Вся власть - поэтам!

Камилла Хаген
За большим столом Мосгорсовета
Собирался кружок "Вся власть - поэтам!"
Приближалось начало двадцатого века,
И в моду входили права человека.

Первый из них отвечал на вопросы:
Стройный, высокий, черноволосый,
С голосом громким и крепким словом,
Умён, но совсем ещё
не
  об
    ра
      зо
        ван.


"Гражданин Маяковский!" - обратились к поэту, -
"Считаете Вы: вся власть - советам?"
"Разумеется, так", - отвечал им оратор, -
"Говорю, как политики
эк
  за
    ме
      на
        тор."


Гражданка Ахматова встала со стула
(Тоскою и грустью за нею пахнуло),
Говорила о травах, их благоуханьи,
Пушкина, Лермонтова изгнаньи.


Тихо, бесшумно и не хорохорясь,
Вдруг зазвучал чей-то ласковый голос:
"Я не вами больна, и мне нравится это.
Вы не мною больны - вы больны поэтом."


"Вы правы, Марина", - услышали Блока,
Оторвавшись от чтенья его "Незнакомки", -
"Нас не возьмёшь чужеродной болезнью,
Наш посмертный диагноз - поэзия."


Минуту спустя зазвучала программа,
Вышедшая из-под пера Мандельштама:
"Что делать мне с ним, с дарованным телом?
Просто существовать? Это
ос
  то
    чер
       те
         ло!"


Философия смолкла. Предоставили слово
Николаю Степановичу Гумилёву:
"Не всё мы, поэты, в этой жизни умеем,
Но то, что выходит у нас - совершенно."


Не то из Калуги, не то из Рязани,
Желтоволосый, с голубыми глазами,
Голосит: "Гой ты, Русь, моя родная!
Не видать и конца, не видать и ни края..."

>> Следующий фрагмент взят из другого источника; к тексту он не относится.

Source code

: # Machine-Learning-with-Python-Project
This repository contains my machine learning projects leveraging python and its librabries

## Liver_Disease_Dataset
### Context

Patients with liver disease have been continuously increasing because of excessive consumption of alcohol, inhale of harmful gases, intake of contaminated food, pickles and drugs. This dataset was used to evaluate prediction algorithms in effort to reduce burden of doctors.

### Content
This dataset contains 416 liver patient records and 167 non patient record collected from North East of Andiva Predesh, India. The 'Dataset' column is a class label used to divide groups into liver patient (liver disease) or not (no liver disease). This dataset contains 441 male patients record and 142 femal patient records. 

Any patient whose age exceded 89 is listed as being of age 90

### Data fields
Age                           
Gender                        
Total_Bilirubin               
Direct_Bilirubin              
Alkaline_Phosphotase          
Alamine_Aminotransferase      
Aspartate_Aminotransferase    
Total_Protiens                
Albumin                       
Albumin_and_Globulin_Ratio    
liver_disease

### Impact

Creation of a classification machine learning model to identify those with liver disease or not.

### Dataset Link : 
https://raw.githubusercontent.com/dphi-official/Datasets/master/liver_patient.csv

"Товарищ Иосиф! - Сталин? - Бродский.
Считаете, речи фальшивы и плоски?"
Отмахнулся поэт, попивая солод:
"На всех нас всего лишь не хватит комнат."


Давно нет страны, Мосгорсовета,
Коммунизма и власти, в живых - поэтов,
Но всё же дошло и до нашего века,
Что хотели они рассказать человеку.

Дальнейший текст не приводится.